Not so! What we can say is: In this dimension we are in, we need a material substrate to serve as the register or the hardware for the immaterial processes ( flowing states). Mind itself is immaterial as all information, starting with DNA. Just immaterial minds can deal with information. Etc
@@InfinityBlue4321 Without matter or energy, there would be no information to conceptualise. There also be no mind. So it's just circular reasoning.
@@shanek1195 No, circular reasoning is to consider that because in this dimension we need matter (a body brain machine) to regist the states of Information, and process information, we conclude that the information and the mind ( immaterial things) is matter. See? If you dont see you have millions of miles to go ( to nowhere) in circles, driven by and seated in the John Searle motor car combustion engine... one of the most ludicrous image I've seen to explain the materialist dogma.
Looks like a private lesson Searle was giving to Eccles
29:50 Why do the neurons fire? Going back to his engine analogy: Who or what is turning the key in the ignition? Searle's mind engine is one that undergoes spontaneous combustion.
Eccles' response is appropriate. There is no evidence whatsoever for this bizarre thought-terminating idea that the brain/mind is some sort of self-contained mechanism. We know why the neurons fire when we react to pain, loud noises, bright light, etc. so there must be some kind of stimulus or stimuli responsible for the neurons firing which cause regular thought. There is no evidence that this stimulus comes from within the brain itself. Even if you want to propose that there is a physical explanation, maybe one related to quantum mechanics, you can't just sit down and proclaim that the brain is itself responsible for the neurons firing to create thought. That is circular reasoning:
"How do we think?"
"The brain."
"How does the brain do this?"
"The firing of neurons."
"Why do the neurons fire?"
"The brain."
"How does the brain do that?"
"The firing of neurons."
"Why do the neurons fire?"
"The brain."
Etcetera ad infinitum.
Nice strawman
"Wet" is not an emergent objective feature of water but an emergent "subjective" feature of mind interpreted from the sensorium.sensor immediately.
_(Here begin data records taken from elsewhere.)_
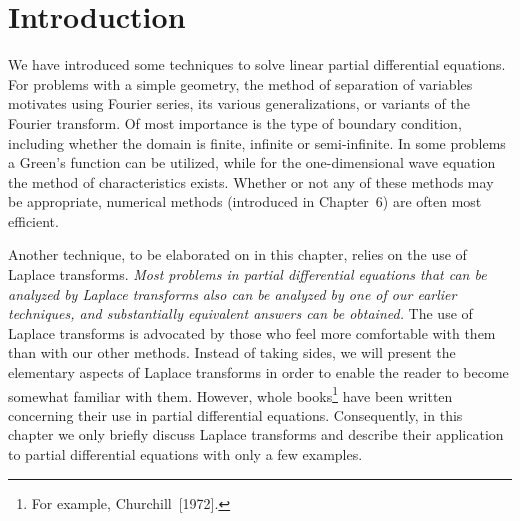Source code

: \section{Introduction}
\label{sec:13.1}

We have introduced some techniques to solve linear partial differential equations.
For problems with a simple geometry, the method of separation of variables motivates using Fourier series, its various generalizations, or variants of the Fourier transform.  Of most importance is the type of boundary condition, including whether the domain is finite, infinite or semi-infinite.  In some problems a Green's function can be utilized, while for the one-dimensional wave equation the method of characteristics exists.  Whether or not any of these methods may be appropriate, numerical methods (introduced in Chapter~6) are often most efficient.

Another technique, to be elaborated on in this chapter, relies on the use of Laplace transforms.  \emph{Most problems in partial differential equations that can be analyzed by Laplace transforms also can be analyzed by one of our earlier techniques, and substantially equivalent answers can be obtained.}  The use of Laplace transforms is advocated by those who feel more comfortable with them than with our other methods.  Instead of taking sides, we will present the elementary aspects of Laplace transforms in order to enable the reader to become somewhat familiar with them.  However, whole books\footnote{For example, Churchill~[1972].} have been written concerning their use in partial differential equations.  Consequently, in this chapter we only briefly discuss Laplace transforms and describe their application to partial differential equations with only a few examples.
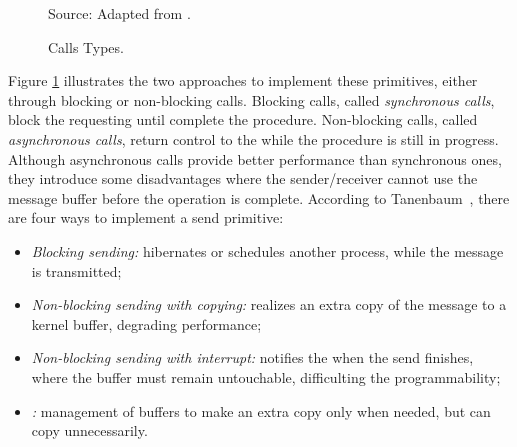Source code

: 				\begin{figure}[t]
					\centering
					\caption{Calls Types.}%



					Source: Adapted from \cite{tanenbaum:4ed}.

					\label{fig.calls-types}
				\end{figure}

				Figure \ref{fig.calls-types} illustrates the two approaches to implement
				these primitives, either through blocking or non-blocking calls.
				Blocking calls, called \textit{synchronous calls}, block the requesting \cpu
				until complete the procedure.
				Non-blocking calls, called \textit{asynchronous calls}, return control to the
				\cpu while the procedure is still in progress.
				Although asynchronous calls provide better performance than
				synchronous ones, they introduce some disadvantages where the sender/receiver
				cannot use the message buffer before the operation is complete.
				According to Tanenbaum~\cite{tanenbaum:4ed}, there are four ways to implement
				a send primitive:
				\begin{itemize}
					\item \textit{Blocking sending:} \cpu hibernates or schedules another
						process, while the message is transmitted;
					\item \textit{Non-blocking sending with copying:} realizes an extra copy of
						the message to a kernel buffer, degrading performance;
					\item \textit{Non-blocking sending with interrupt:} notifies the \cpu
						when the send finishes, where the buffer must remain untouchable,
						difficulting the programmability;
					\item \textit{\cow:} management of buffers to make an extra copy only
						when needed, but can copy unnecessarily.
				\end{itemize}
So if "mind" and "brain" are one and the same thing, then one can argue that anything with a brain has a mind and is conscious of itself.
And in regard to "pain", it is only from self-reporting that "pain" is acknowledged; I am not aware of any instance where "pain" can be identified without self-reporting-the science follows, but does not preceed, the examination of the brain.
And how would Serle explain "personality " ?
indeed the assertion that water emerges from the collection of h2o is on the same level of naive realism as asserting that colors exist in the external world.
he should have maintained using the word fluidity.
15:14
thats because thats magical thinking, not rigorous observation.